Technology markets, even more than others, increasingly obey the “VUCA” rule, i.e. Volatile, Uncertain, Complex, Ambiguous.
Volatile markets
Volatile because markets reconfigure or disappear rapidly at the rate of technological substitutions which modify their contours, destroy acquired positions and give rise to a new competitive landscape.
Volatile also because “unforeseen events” (COVID 19 or the war in Ukraine, but also sudden changes in exchange rates, political or social unrest) can suddenly make markets disappear or completely change the rules of the game or the strengths of the various players.
It is therefore a matter of being prepared for constant change and never taking a position for granted.
Uncertain markets
Uncertain because it is very difficult to predict how long a market or technology will last, which technical solution will prevail or which leader will emerge in an embryonic or emerging market.
It is therefore a matter of creating, developing and maintaining positions in the face of constant uncertainty.
Complex markets
Complex because this is very often the nature of technology markets. Complexity in :
- Their structure
- Market players and their influence
- Customer needs
- Their operating methods and their evolution
- Anticipation of possible competitor movements
It is therefore a question of being able to read a complex world and still come up with guidelines that are clear enough to be followed collectively, even within a large or international organisation.
Ambiguous markets
Ambiguous because :
- Technology is abundant
- Markets and customers are sending out “weak signals
- These weak signals are often contradictory
- Opinions about the future differ
And that, in spite of everything, you have to take bets, decide and invest for the medium or long term. It is therefore a question of knowing how to interpret these weak signals and to bet on those which will become fundamental trends.

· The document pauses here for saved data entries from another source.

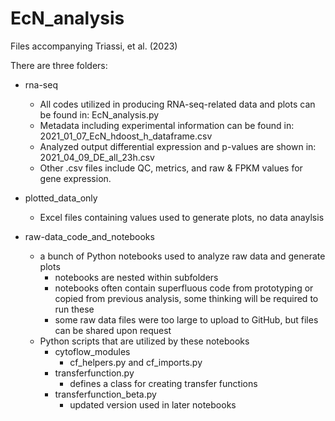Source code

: # EcN_analysis
Files accompanying Triassi, et al. (2023)

There are three folders:
* rna-seq
	- All codes utilized in producing RNA-seq-related data and plots can be found in: EcN_analysis.py
	- Metadata including experimental information can be found in: 2021_01_07_EcN_hdoost_h_dataframe.csv
	- Analyzed output differential expression and p-values are shown in: 2021_04_09_DE_all_23h.csv
	- Other .csv files include QC, metrics, and raw & FPKM values for gene expression.

* plotted_data_only
	- Excel files containing values used to generate plots, no data anaylsis

* raw-data_code_and_notebooks
	- a bunch of Python notebooks used to analyze raw data and generate plots
		* notebooks are nested within subfolders
		* notebooks often contain superfluous code from prototyping or copied from previous analysis, some thinking will be required to run these
		* some raw data files were too large to upload to GitHub, but files can be shared upon request
	- Python scripts that are utilized by these notebooks
		* cytoflow_modules
			- cf_helpers.py and cf_imports.py
		* transferfunction.py
			- defines a class for creating transfer functions
		* transferfunction_beta.py
			- updated version used in later notebooks
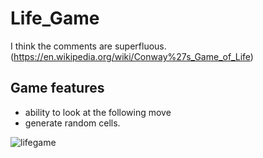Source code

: # Life_Game
 
I think the comments are superfluous. (https://en.wikipedia.org/wiki/Conway%27s_Game_of_Life)

## Game features 
- ability to look at the following move
- generate random cells.

![lifegame](https://user-images.githubusercontent.com/29926552/31666596-73e0ec0e-b355-11e7-80b1-e8e450d6639b.png)
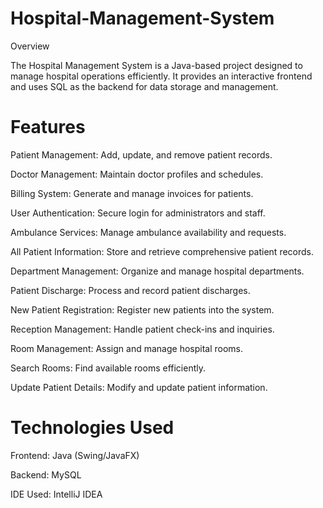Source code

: # Hospital-Management-System

Overview

The Hospital Management System is a Java-based project designed to manage hospital operations efficiently. It provides an interactive frontend and uses SQL as the backend for data storage and management.

# Features

Patient Management: Add, update, and remove patient records.

Doctor Management: Maintain doctor profiles and schedules.

Billing System: Generate and manage invoices for patients.

User Authentication: Secure login for administrators and staff.

Ambulance Services: Manage ambulance availability and requests.

All Patient Information: Store and retrieve comprehensive patient records.

Department Management: Organize and manage hospital departments.

Patient Discharge: Process and record patient discharges.

New Patient Registration: Register new patients into the system.

Reception Management: Handle patient check-ins and inquiries.

Room Management: Assign and manage hospital rooms.

Search Rooms: Find available rooms efficiently.

Update Patient Details: Modify and update patient information.

# Technologies Used

Frontend: Java (Swing/JavaFX)

Backend: MySQL

IDE Used: IntelliJ IDEA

Operating in VUCA universes
The B2B/B2G high-tech company has a certain habit of operating in such an environment: this stems basically from the need to bet and invest in the medium to long term in an uncertain technological world.
However, the VUCA phenomenon is accelerating everywhere and is increasingly challenging the ability of technology companies to identify what the winning bets are in the long run, to develop scenarios based on assumptions of evolution, as well as to develop the necessary agility to adapt quickly to a given technological or economic scenario.
The ability to operate in a “VUCA universe” is a key capability of the technology company.
- At the operational and field level, it is often a capacity developed over time and through experience.
- At the strategic level, it relies on the experience and quality of decision-makers, who sometimes have to make far-reaching decisions (acquisitions or disposals of activities, company acquisitions, technological or geographical choices) on the basis of their convictions.
- It also relies on “strategic intelligence” or “strategic and marketing intelligence” departments or divisions, which are valuable instruments for shedding light on possible or probable futures and guiding companies’ strategic and marketing decisions.